So, yes, with my two batteries supporting 95A each for 5 minutes, and sticking to the 1.8V/cell row, we're in the 20 minute territory and therefore 25% discharged.

Thanks, that's very helpful. Think I'm happy now. Bloody big cables though. And thanks for the reminder about C20; I'd forgotten that.

You know, I do wonder how many people aren't told/don't find out about this stuff. So they plug in an inverter and pull huge amounts out of it and are probably disappointed that the electric fire goes out in 15 minutes. And when I collected both my vans and had the handover run through, I'm sure no-one said 'oh, don't discharge more than 50%.... ' So I guess some places probably make a handy living out of replacing batteries that have been unknowingly mistreated.
 

wildebus

Forum Member
The right C-Rating - C100/C20/C-whatever rating - really does depend on how you use your batteries. Personally, I think for most folk, the C20 is too low. I worked my actual usage for a typical off-grid weekend using the Amps drawn each minute against the various C-ratings in the table for my battery and IIRC, my personal C-Rating was around C115 including the use of a big inverter (but I do have a big bank that pushes the 'real' C-Rating up).
You can go below 50% for sure, but you are shortening the Service Life notably. Some Lead Acid batteries will go below 50% (I think mine are 20%. There is a range of Victron AGMs that genuine will go to zero SOC hundreds of times), but most don't like it at all.
And go for the lower Final Voltage row in the table and you will hurt the actual batteries ability to recharge and deliver (this is what I think anyway)
Oh, the other factor to consider .... All these capacity ratings assume a Battery Temp of 25C. For the UK, that is pretty warm in fact. As a battery is cooler, the lower the capacity it can give up and it is actually fairly significant, especially at Winter Temperatures. (on the plus side, a colder battery has a much better service life then one that lives in a hot environment).
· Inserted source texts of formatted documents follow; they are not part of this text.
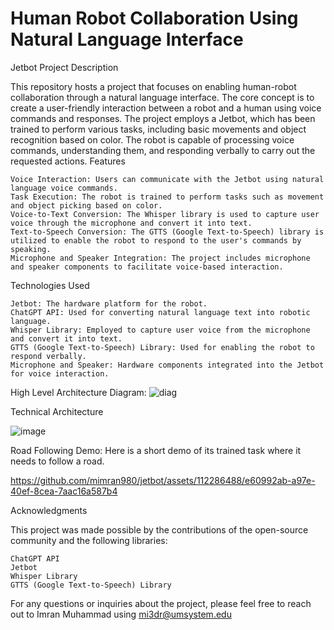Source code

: # Human Robot Collaboration Using Natural Language Interface

Jetbot
Project Description

This repository hosts a project that focuses on enabling human-robot collaboration through a natural language interface. The core concept is to create a user-friendly interaction between a robot and a human using voice commands and responses. The project employs a Jetbot, which has been trained to perform various tasks, including basic movements and object recognition based on color. The robot is capable of processing voice commands, understanding them, and responding verbally to carry out the requested actions.
Features

    Voice Interaction: Users can communicate with the Jetbot using natural language voice commands.
    Task Execution: The robot is trained to perform tasks such as movement and object picking based on color.
    Voice-to-Text Conversion: The Whisper library is used to capture user voice through the microphone and convert it into text.
    Text-to-Speech Conversion: The GTTS (Google Text-to-Speech) library is utilized to enable the robot to respond to the user's commands by speaking.
    Microphone and Speaker Integration: The project includes microphone and speaker components to facilitate voice-based interaction.

Technologies Used

    Jetbot: The hardware platform for the robot.
    ChatGPT API: Used for converting natural language text into robotic language.
    Whisper Library: Employed to capture user voice from the microphone and convert it into text.
    GTTS (Google Text-to-Speech) Library: Used for enabling the robot to respond verbally.
    Microphone and Speaker: Hardware components integrated into the Jetbot for voice interaction.

High Level Architecture Diagram:
![diag](https://github.com/mimran980/jetbot/assets/112286488/8e6c56f6-c0a9-4b74-9599-72f73d2bcb4e)


Technical Architecture

![image](https://github.com/mimran980/jetbot/assets/112286488/e53569a0-fe21-48b2-b495-8a1a740c2c34)

Road Following Demo:
Here is a short demo of its trained task where it needs to follow a road.

https://github.com/mimran980/jetbot/assets/112286488/e60992ab-a97e-40ef-8cea-7aac16a587b4


Acknowledgments

This project was made possible by the contributions of the open-source community and the following libraries:

    ChatGPT API
    Jetbot
    Whisper Library
    GTTS (Google Text-to-Speech) Library

For any questions or inquiries about the project, please feel free to reach out to Imran Muhammad using mi3dr@umsystem.edu



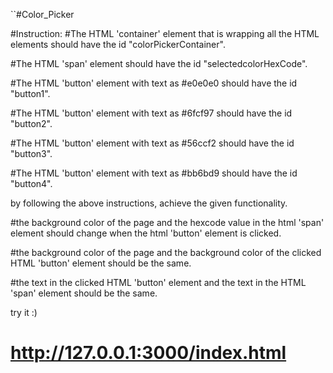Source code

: ``#Color_Picker

#Instruction:
#The HTML 'container' element that is wrapping all the HTML elements should have the id "colorPickerContainer".

#The HTML 'span' element should have the id "selectedcolorHexCode".

#The HTML 'button' element with text as #e0e0e0 should have the id "button1".

#The HTML 'button' element with text as #6fcf97 should have the id "button2".

#The HTML 'button' element with text as #56ccf2 should have the id "button3".

#The HTML 'button' element with text as #bb6bd9 should have the id "button4".




by following the above instructions, achieve the given functionality.

#the background color of the page and the hexcode value in the html 'span' element should change when the html 'button' element is clicked.

#the background color of the page  and the background color of the clicked HTML 'button' element should be the same.

#the text in the clicked HTML 'button' element and the text in the HTML 'span'  element  should be the same.

try it :)
# http://127.0.0.1:3000/index.html
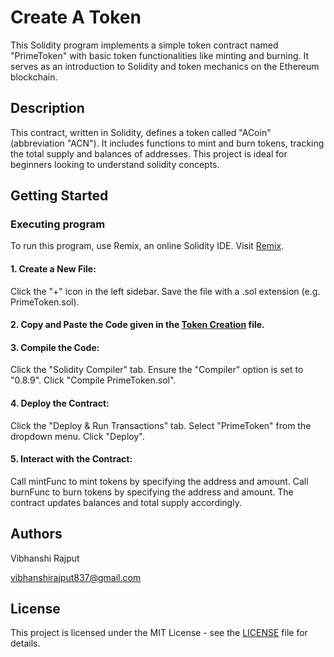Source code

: # Create A Token

This Solidity program implements a simple token contract named "PrimeToken" with basic token functionalities like minting and burning. It serves as an introduction to Solidity and token mechanics on the Ethereum blockchain.

## Description

This contract, written in Solidity, defines a token called "ACoin" (abbreviation "ACN"). It includes functions to mint and burn tokens, tracking the total supply and balances of addresses. This project is ideal for beginners looking to understand solidity concepts.

## Getting Started

### Executing program

To run this program, use Remix, an online Solidity IDE. Visit [Remix](https://remix.ethereum.org/).

#### 1. Create a New File:

Click the "+" icon in the left sidebar. Save the file with a .sol extension (e.g. PrimeToken.sol).

#### 2. Copy and Paste the Code given in the [Token Creation](https://github.com/buzyvibhsss/PrimeToken/commit/bb253767107f320bc67a84d7697141432e9f03ff) file.

#### 3. Compile the Code:

Click the "Solidity Compiler" tab. Ensure the "Compiler" option is set to "0.8.9". Click "Compile PrimeToken.sol".

#### 4. Deploy the Contract:

Click the "Deploy & Run Transactions" tab. Select "PrimeToken" from the dropdown menu. Click "Deploy".

#### 5. Interact with the Contract:

Call mintFunc to mint tokens by specifying the address and amount. Call burnFunc to burn tokens by specifying the address and amount. The contract updates balances and total supply accordingly.

## Authors

Vibhanshi Rajput

vibhanshirajput837@gmail.com


## License

This project is licensed under the MIT License - see the [LICENSE](https://github.com/buzyvibhsss/PrimeToken/commit/1e0878bb947c38a637205b3d44ddb055e0626676) file for details.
Obviously more outlay, but consider if feasible a 3rd battery. Just like 2 batteries are worth more than 2 x single ones, 3 batteries are worth more than 1.5x 2 batteries (does that make sense the way I have put it?). You will get more than an extra 110Ah worth of energy by getting a third 110Ah battery and your battery lifecycle will be improved as you will not be discharging each as much.
I had 4 x 110Ah Leochs and when I checked them after taking them out a year later they were honestly just as good as when I put them in as the average load was so small. (only removed them to fit Phils old batteries to get even more capacity!)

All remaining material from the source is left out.